It is said that people of Reggio Emilia are “teste quadre” (squareheads). This was confirmed by the poet Alessandro Tassoni who, in 1614, with his mock-heroic epic poem “La Secchia Rapita” (The Stolen Bucket), makes this shape coming directly from Jupiter, who would have definitively changed Reggio Emilia people’s appearance by slapping them after fleeing from a defeat with Modena.
To go back over the history of this feature could be a very long journey. In fact, the origins of Reggio Emilia inhabitants are ancient: from Paleolithic traces to Neolithic villages.
After an intense phase of Etruscan settlements – especially towards Modena area – and Celts and Ligurian ones (the famous physical feature seems to come from the latter, who also possibly introduced pig farming, a practice still relevant in today’s economy), the Roman colonization starts – around 193 BC – leading to the foundation of the Regium Lepidi castrum, the Reggio Emilia that we know today.
Matilda di Canossa and his family monopolize the political scene and influence the territory in the Middle Ages: 1077 is the year of the historical humiliation of Canossa by the Emperor Henry IV.
After centuries of ups and downs, in 1402 Reggio Emilia is conquered by Niccolò d’Este, becoming thus part of Este family’s possessions. It still belong to them even when, in 1598, Ferrara goes back to the Pope and Cesare d’Este moves the new capital in Modena (with great indignation of Reggio Emilia, which for revenge will erect the Basilica of the Blessed Virgin of Ghiara as a sign of their importance and wealth).
Reggio Emilia was also the city in which it was created the “tricolore”, the Italian flag, used as a symbol in the Italian Campaign and in the following national independence wars, which is today enshrined, in its shapes and colors, in the Constitution.
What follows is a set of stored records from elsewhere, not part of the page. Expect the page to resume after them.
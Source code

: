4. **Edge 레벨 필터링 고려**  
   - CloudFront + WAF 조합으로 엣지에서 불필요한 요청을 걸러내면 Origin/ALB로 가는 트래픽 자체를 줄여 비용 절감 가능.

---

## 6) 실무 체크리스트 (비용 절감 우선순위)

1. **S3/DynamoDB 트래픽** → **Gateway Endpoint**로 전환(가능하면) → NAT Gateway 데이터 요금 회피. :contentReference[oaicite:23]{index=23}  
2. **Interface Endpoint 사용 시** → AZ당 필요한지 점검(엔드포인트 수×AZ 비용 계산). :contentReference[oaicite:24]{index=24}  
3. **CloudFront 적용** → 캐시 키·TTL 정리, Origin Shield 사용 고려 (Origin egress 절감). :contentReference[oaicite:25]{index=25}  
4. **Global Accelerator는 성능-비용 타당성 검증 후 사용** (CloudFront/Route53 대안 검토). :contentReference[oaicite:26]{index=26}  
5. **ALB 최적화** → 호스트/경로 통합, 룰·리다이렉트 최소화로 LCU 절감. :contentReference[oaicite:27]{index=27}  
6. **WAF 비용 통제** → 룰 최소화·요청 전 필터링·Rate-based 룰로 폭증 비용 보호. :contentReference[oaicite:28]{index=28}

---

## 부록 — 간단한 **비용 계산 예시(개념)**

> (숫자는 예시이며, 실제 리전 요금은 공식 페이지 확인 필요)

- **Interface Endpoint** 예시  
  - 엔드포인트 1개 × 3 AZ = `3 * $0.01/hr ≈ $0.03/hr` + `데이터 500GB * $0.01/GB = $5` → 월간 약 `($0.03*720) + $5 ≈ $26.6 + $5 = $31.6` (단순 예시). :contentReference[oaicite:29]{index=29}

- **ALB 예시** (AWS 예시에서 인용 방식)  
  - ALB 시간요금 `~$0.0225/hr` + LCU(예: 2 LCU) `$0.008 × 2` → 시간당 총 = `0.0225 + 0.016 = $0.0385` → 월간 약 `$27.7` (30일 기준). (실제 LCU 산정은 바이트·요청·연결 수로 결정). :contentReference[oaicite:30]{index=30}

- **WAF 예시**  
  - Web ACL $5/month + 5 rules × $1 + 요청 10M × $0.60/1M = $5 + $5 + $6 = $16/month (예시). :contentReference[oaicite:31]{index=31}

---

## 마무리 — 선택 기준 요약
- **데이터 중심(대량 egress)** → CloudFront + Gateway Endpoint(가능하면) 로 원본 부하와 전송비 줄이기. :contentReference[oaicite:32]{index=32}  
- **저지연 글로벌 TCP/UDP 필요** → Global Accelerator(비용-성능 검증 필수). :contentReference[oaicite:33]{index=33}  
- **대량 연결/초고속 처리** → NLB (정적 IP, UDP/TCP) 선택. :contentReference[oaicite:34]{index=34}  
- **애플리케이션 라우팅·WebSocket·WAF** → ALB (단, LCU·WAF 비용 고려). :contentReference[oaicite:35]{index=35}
The nineteenth and twentieth centuries, years of incredible economic and social development in Reggio Emilia area, lead to the creation of the cooperative movement. Starting from the agricultural world with mutual aid societies, they will extend to many productive sectors, making cooperation a characteristic element of the local today’s economy.
Between 1943 and 1945 Reggio Emilia dearly contributed with courage and blood to the partisan movement – the Nazi-fascist liberation movement – clearly proven by the killing of the seven Cervi brothers, a history which became the symbol of those years.
In the post-war years, the economic boom affected Reggio Emilia territory, which has become one of the most important economic realities at national level. We cannot miss to report and consider the contextual social growth, evidenced by the consolidation of a excellent healthcare system and a 0-6 educational approach defined in 1991 “the most beautiful in the world” by the American Newsweek.